= What to work on =
Each line of the listing where "operations" appears should be reported.

= Records for this exercise =

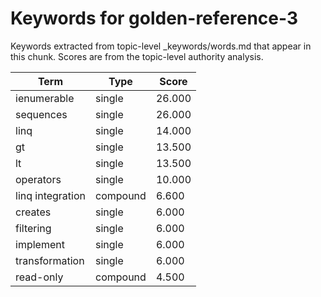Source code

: # Keywords for golden-reference-3

Keywords extracted from topic-level _keywords/words.md that appear in this chunk.
Scores are from the topic-level authority analysis.

| Term | Type | Score |
|------|------|-------|
| ienumerable | single | 26.000 |
| sequences | single | 26.000 |
| linq | single | 14.000 |
| gt | single | 13.500 |
| lt | single | 13.500 |
| operators | single | 10.000 |
| linq integration | compound | 6.600 |
| creates | single | 6.000 |
| filtering | single | 6.000 |
| implement | single | 6.000 |
| transformation | single | 6.000 |
| read-only | compound | 4.500 |
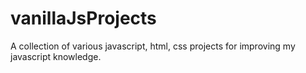 # vanillaJsProjects
A collection of various javascript, html, css projects for improving my javascript knowledge.

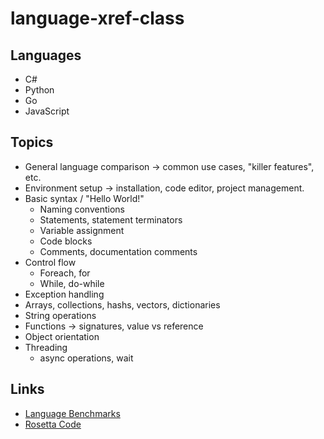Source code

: # language-xref-class

## Languages

* C#
* Python
* Go
* JavaScript

## Topics

* General language comparison -> common use cases, "killer features", etc.
* Environment setup -> installation, code editor, project management.
* Basic syntax / "Hello World!"
	* Naming conventions
	* Statements, statement terminators
	* Variable assignment
	* Code blocks
	* Comments, documentation comments
* Control flow
	* Foreach, for
	* While, do-while
* Exception handling
* Arrays, collections, hashs, vectors, dictionaries
* String operations
* Functions -> signatures, value vs reference
* Object orientation
* Threading
	* async operations, wait

## Links

* [Language Benchmarks](https://benchmarksgame-team.pages.debian.net/benchmarksgame/)
* [Rosetta Code](https://rosettacode.org/wiki/Rosetta_Code)
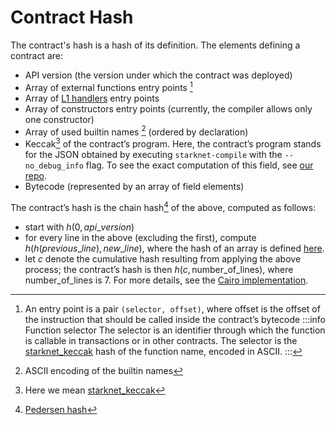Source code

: # Contract Hash

The contract's hash is a hash of its definition. The elements defining a contract are:

- API version (the version under which the contract was deployed)
- Array of external functions entry points [^1]
- Array of [L1 handlers](https://www.cairo-lang.org/docs/hello_starknet/l1l2.html#receiving-a-message-from-l1) entry points
- Array of constructors entry points (currently, the compiler allows only one constructor)
- Array of used builtin names [^2] (ordered by declaration)
- Keccak[^3] of the contract’s program. Here, the contract’s program stands for the JSON obtained by executing `starknet-compile` with the `--no_debug_info` flag. To see the exact computation of this field, see [our repo](https://github.com/starkware-libs/cairo-lang/blob/7712b21fc3b1cb02321a58d0c0579f5370147a8b/src/starkware/starknet/core/os/contract_hash.py#L116).
- Bytecode (represented by an array of field elements)

The contract’s hash is the chain hash[^4] of the above, computed as follows:

- start with $h(0,api\_version)$
- for every line in the above (excluding the first), compute $h(h(previous\_line), new\_line)$, where the hash of an array is defined [here](../Hashing/hash-functions.md#array-hashing).
- let $c$ denote the cumulative hash resulting from applying the above process; the contract’s hash is then $h(c, \textrm{number\_of\_lines})$, where $\text{number\_of\_lines}$ is 7.
  For more details, see the [Cairo implementation](https://github.com/starkware-libs/cairo-lang/blob/7712b21fc3b1cb02321a58d0c0579f5370147a8b/src/starkware/starknet/core/os/contracts.cairo#L47).

[^1]:
    An entry point is a pair `(selector, offset)`, where offset is the offset of the instruction that should be called inside the contract’s bytecode
    :::info Function selector
    The selector is an identifier through which the function is callable in transactions or in other contracts. The selector is the [starknet_keccak](../Hashing/hash-functions.md#starknet-keccak) hash of the function name, encoded in ASCII.
    :::

[^2]: ASCII encoding of the builtin names
[^3]: Here we mean [starknet_keccak](../Hashing/hash-functions.md#starknet-keccak)
[^4]: [Pedersen hash](../Hashing/hash-functions.md#pedersen-hash)
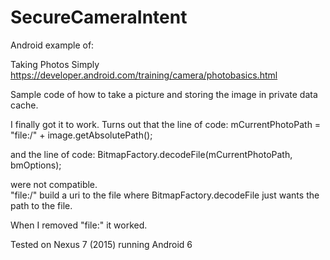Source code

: # SecureCameraIntent

Android example of:

Taking Photos Simply
https://developer.android.com/training/camera/photobasics.html

Sample code of how to take a picture and storing the image in private data cache. 

I finally got it to work. Turns out that
the line of code:
    mCurrentPhotoPath = "file:/" + image.getAbsolutePath();

and the line of code:
    BitmapFactory.decodeFile(mCurrentPhotoPath, bmOptions);

were not compatible.     
	"file:/" build a uri to the file
	where BitmapFactory.decodeFile just wants the path to the file.

When I removed "file:" it worked.

Tested on 
   Nexus 7 (2015) running Android 6

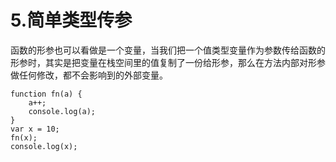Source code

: # 5.简单类型传参

函数的形参也可以看做是一个变量，当我们把一个值类型变量作为参数传给函数的形参时，其实是把变量在栈空间里的值复制了一份给形参，那么在方法内部对形参做任何修改，都不会影响到的外部变量。

    function fn(a) {
        a++;
        console.log(a);
    }
    var x = 10;
    fn(x);
    console.log(x);

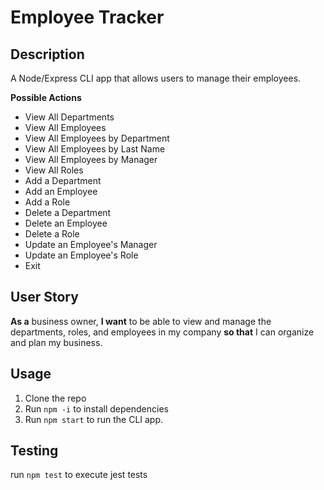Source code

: # Employee Tracker

## Description

A Node/Express CLI app that allows users to manage their employees.

**Possible Actions**

- View All Departments
- View All Employees
- View All Employees by Department
- View All Employees by Last Name
- View All Employees by Manager
- View All Roles
- Add a Department
- Add an Employee
- Add a Role
- Delete a Department
- Delete an Employee
- Delete a Role
- Update an Employee's Manager
- Update an Employee's Role
- Exit

## User Story

**As a** business owner, **I want** to be able to view and manage the departments, roles, and employees in my company **so that** I can organize and plan my business.

## Usage

1. Clone the repo
2. Run `npm -i` to install dependencies
3. Run `npm start` to run the CLI app.

## Testing

run `npm test` to execute jest tests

= Answer to this problem =
* String operations
	* async operations, wait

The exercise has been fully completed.